» Your objective: Transcribe the data below exactly, but only from the line containing "of the block type." through its final line, both included.

Source texts of formatted documents
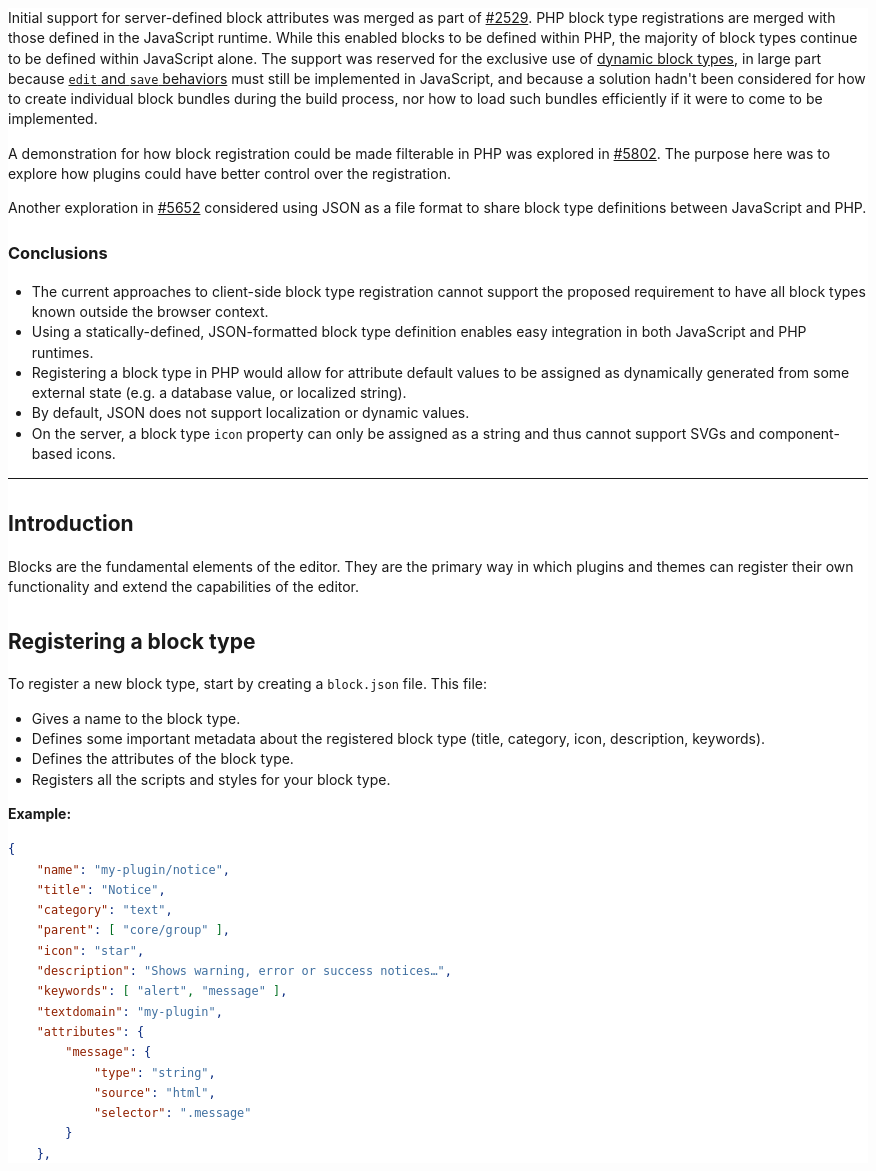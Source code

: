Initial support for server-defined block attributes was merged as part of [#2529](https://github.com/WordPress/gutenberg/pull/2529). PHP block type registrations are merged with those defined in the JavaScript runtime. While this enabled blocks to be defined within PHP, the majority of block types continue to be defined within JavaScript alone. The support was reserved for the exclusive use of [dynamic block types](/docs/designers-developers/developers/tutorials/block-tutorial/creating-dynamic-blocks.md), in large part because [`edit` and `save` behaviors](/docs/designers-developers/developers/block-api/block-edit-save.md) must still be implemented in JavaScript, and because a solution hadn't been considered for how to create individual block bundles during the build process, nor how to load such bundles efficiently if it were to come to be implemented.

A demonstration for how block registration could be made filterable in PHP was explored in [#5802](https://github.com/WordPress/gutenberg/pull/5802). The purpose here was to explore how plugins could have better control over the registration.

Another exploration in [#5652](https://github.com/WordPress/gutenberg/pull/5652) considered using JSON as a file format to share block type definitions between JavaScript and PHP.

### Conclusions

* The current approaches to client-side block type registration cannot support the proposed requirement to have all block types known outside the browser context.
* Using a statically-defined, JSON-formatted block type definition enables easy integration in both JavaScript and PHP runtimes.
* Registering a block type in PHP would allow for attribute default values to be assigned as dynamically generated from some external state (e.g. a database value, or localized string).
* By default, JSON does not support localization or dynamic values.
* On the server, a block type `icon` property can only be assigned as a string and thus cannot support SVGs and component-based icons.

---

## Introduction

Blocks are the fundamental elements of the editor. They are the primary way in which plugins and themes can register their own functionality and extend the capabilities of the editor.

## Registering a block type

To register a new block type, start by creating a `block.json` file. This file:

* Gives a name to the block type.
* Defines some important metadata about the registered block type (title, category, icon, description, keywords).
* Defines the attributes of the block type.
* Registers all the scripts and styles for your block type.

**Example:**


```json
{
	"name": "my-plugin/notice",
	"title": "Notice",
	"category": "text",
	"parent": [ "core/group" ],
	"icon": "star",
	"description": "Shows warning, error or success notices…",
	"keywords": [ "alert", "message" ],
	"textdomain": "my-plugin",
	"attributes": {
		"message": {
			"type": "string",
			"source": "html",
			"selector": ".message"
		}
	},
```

» Exercise solution:
* Defines the attributes of the block type.
* Registers all the scripts and styles for your block type.

**Example:**


```json
{
	"name": "my-plugin/notice",
	"title": "Notice",
	"category": "text",
	"parent": [ "core/group" ],
	"icon": "star",
	"description": "Shows warning, error or success notices…",
	"keywords": [ "alert", "message" ],
	"textdomain": "my-plugin",
	"attributes": {
		"message": {
			"type": "string",
			"source": "html",
			"selector": ".message"
		}
	},
```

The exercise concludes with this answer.